Entertainment
What Star Trek And Star Wars Must Learn From Netflix’s Most Popular Show
By Chris Snellgrove
| Published

One of the more underrated parts of marriage is that you’re involved in a kind of ongoing cultural exchange. Over the course of a lifetime, both of you will introduce each other to various things you love. This includes favorite songs, foods, and books. Of course, if both of you are pop culture junkies, it also means favorite TV shows. Once you binge enough series with your partner, you’ll know plenty about what makes them tick, all while watching shows you might not otherwise check out.

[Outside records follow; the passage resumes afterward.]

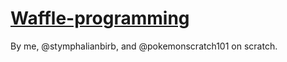 # [Waffle-programming](https://scratch.mit.edu/studios/4438380/comments/)
By me, @stymphalianbirb, and @pokemonscratch101 on scratch.
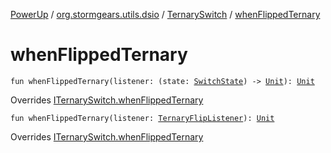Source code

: [PowerUp](../../index.md) / [org.stormgears.utils.dsio](../index.md) / [TernarySwitch](index.md) / [whenFlippedTernary](./when-flipped-ternary.md)

# whenFlippedTernary

`fun whenFlippedTernary(listener: (state: `[`SwitchState`](../-i-ternary-switch/-switch-state/index.md)`) -> `[`Unit`](https://kotlinlang.org/api/latest/jvm/stdlib/kotlin/-unit/index.html)`): `[`Unit`](https://kotlinlang.org/api/latest/jvm/stdlib/kotlin/-unit/index.html)

Overrides [ITernarySwitch.whenFlippedTernary](../-i-ternary-switch/when-flipped-ternary.md)


`fun whenFlippedTernary(listener: `[`TernaryFlipListener`](../-i-ternary-switch/-ternary-flip-listener/index.md)`): `[`Unit`](https://kotlinlang.org/api/latest/jvm/stdlib/kotlin/-unit/index.html)

Overrides [ITernarySwitch.whenFlippedTernary](../-i-ternary-switch/when-flipped-ternary.md)

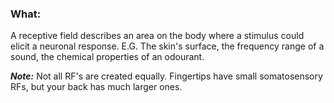 ### What:
A receptive field describes an area on the body where a stimulus could elicit a neuronal response. E.G. The skin's surface, the frequency range of a sound, the chemical properties of an odourant.

***Note:*** Not all RF's are created equally. Fingertips have small somatosensory RFs, but your back has much larger ones. 

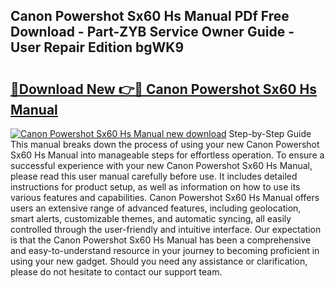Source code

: ## Canon Powershot Sx60 Hs Manual PDf Free Download - Part-ZYB Service Owner Guide - User Repair Edition bgWK9

# <h2><a href="http://bc41817.oget.top/?id=Canon+Powershot+Sx60+Hs+Manual">🔗Download New 👉🔴 Canon Powershot Sx60 Hs Manual</a></h2>

[![Canon Powershot Sx60 Hs Manual new download](https://i.imgur.com/5g1atiW.png)](http://bc41817.oget.top/?id=Canon+Powershot+Sx60+Hs+Manual)
Step-by-Step Guide This manual breaks down the process of using your new Canon Powershot Sx60 Hs Manual into manageable steps for effortless operation. To ensure a successful experience with your new Canon Powershot Sx60 Hs Manual, please read this user manual carefully before use. It includes detailed instructions for product setup, as well as information on how to use its various features and capabilities. Canon Powershot Sx60 Hs Manual offers users an extensive range of advanced features, including geolocation, smart alerts, customizable themes, and automatic syncing, all easily controlled through the user-friendly and intuitive interface. Our expectation is that the Canon Powershot Sx60 Hs Manual has been a comprehensive and easy-to-understand resource in your journey to becoming proficient in using your new gadget. Should you need any assistance or clarification, please do not hesitate to contact our support team.
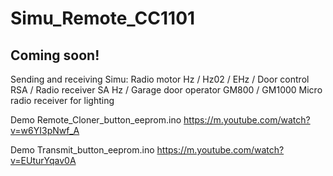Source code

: # Simu_Remote_CC1101
Coming soon!
---------------------------------------------

Sending and receiving Simu:
Radio motor Hz / Hz02 / EHz /
Door control RSA /
Radio receiver SA Hz /
Garage door operator GM800 / GM1000
Micro radio receiver for lighting

Demo Remote_Cloner_button_eeprom.ino
https://m.youtube.com/watch?v=w6YI3pNwf_A

Demo Transmit_button_eeprom.ino
https://m.youtube.com/watch?v=EUturYqav0A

That’s how I ended up watching Bridgerton, the breakout Netflix hit that all the ladies love. I was surprised by how much I liked this show that drives all the girls crazy, and equally surprised by how much I enjoyed its sprawling cast of quirky characters (#TeamBenedict over here). But as a lifelong sci-fi nerd, I was also struck by how much Star Trek and Star Wars could stand to learn from this Netflix show. You see, Bridgerton specializes in doing something that these legendary sci-fi franchises have forgotten how to do: simply giving fans more of what they love, year after year.
The Ultimate Ladies’ Show
Bridgerton is a show that takes place in an alternate universe 19th century and focuses on the titular Bridgerton family. Each season focuses on marrying off one of the Bridgerton brood, and there is plenty of drama about who they will end up with, along with plenty of scheming from the wealthy families of Regency-era London. Hovering over all of these proceedings are two powerful women: Queen Elizabeth, a monarch who loves nothing more than romantic drama, and Lady Whistledown, the anonymous author of a self-published tabloid who entertains everyone with gossip about the local residents.
What does a romantic drama aimed squarely at women have to do with Star Trek and Star Wars, two franchises that have often (though not exclusively) been aimed at men? The short answer is that, unlike these iconic sci-fi brands, Bridgerton never changes its essential formula. Sure, each season focuses on a different primary character and different stories among supporting characters. However, you can bet your latest copy of Lady Whistledown that each season will feature the following: a Bridgerton falling in love with an unlikely partner, drama about how they come from two different worlds, a handful of steamy sex scenes, and a big wedding.
The Farce Awakens
Mind you, this isn’t a criticism: the people making this show know exactly what their audience wants, and they deliver it each season, like clockwork. The first season of the show had over 82 million viewers, instantly becoming Netflix’s most-watched series of all time. Now, Netflix is on track to adapt all eight of Julia Quinn’s best-selling Bridgerton books into their own season. While the streamer has tweaked certain storylines, they generally hew close to the vibe of Season 1 because of a fairly simple philosophy: if it ain’t broke, don’t fix it.
The two biggest sci-fi franchises in the world didn’t get that memo. While The Force Awakens was a soft reboot of A New Hope, Disney spent the rest of the Sequel Trilogy trying to do something completely different than the original Star Wars trilogy. The failure of these movies was so complete that the House of Mouse pivoted to the small screen, where the biggest failures (like The Acolyte and The Book of Boba Fett) were the ones that deviated the most from the original formula. Successful shows, meanwhile, built off existing mythology (like Ahsoka and Obi-Wan Kenobi) or at least leaned into the spirit of the OT (The Mandalorian and Andor).
To Coldly Go
The same thing happened once Star Trek returned to the small screen. The most beloved shows have been the ones recreating the formula of The Original Series (like Strange New Worlds) or serving as a love letter to the Golden Age of ‘80s and ‘90s Trek (like Lower Decks). Some shows half-assed it: Picard only got good in the final season, when Paramount finally gave us the TNG reunion we wanted from the beginning. Discovery, however, only got canceled when it stopped trying to update TOS and tried doing something new. Disco spinoff Starfleet Academy was the most unconventional Trek ever made, and it was canceled immediately after its first season.
The lesson is so simple a blind man could see it (sorry, Geordi): the producers of these blockbuster sci-fi franchises need to stick with what works. Star Trek and Star Wars fans aren’t going to suddenly wake up one day and want something completely different than what they fell in love with in the first place. Like Luke Skywalker and his obsession with colorful milk, these fans know what they want. Simply put, they want the same formula with just a few minor tweaks and surprises. In other words, they want what Bridgerton fans are getting each season!
I’m no Lady Whistledown, but this is what I hope Disney and Paramount will learn from the success of Bridgerton: nobody wants you to change the formula and create, say, the “New Coke” of Star Wars. They want the stories of tomorrow grounded very firmly in the successful stories of yesteryear.
The more producers try to subvert our expectations and completely change what has worked before, the more they ruin what made these franchises successful in the first place. Netflix figured it out, and it’s time for other streamers to internalize the simplest message in the galaxy: if you keep giving the people what they want, they’ll keep wanting what you have to give!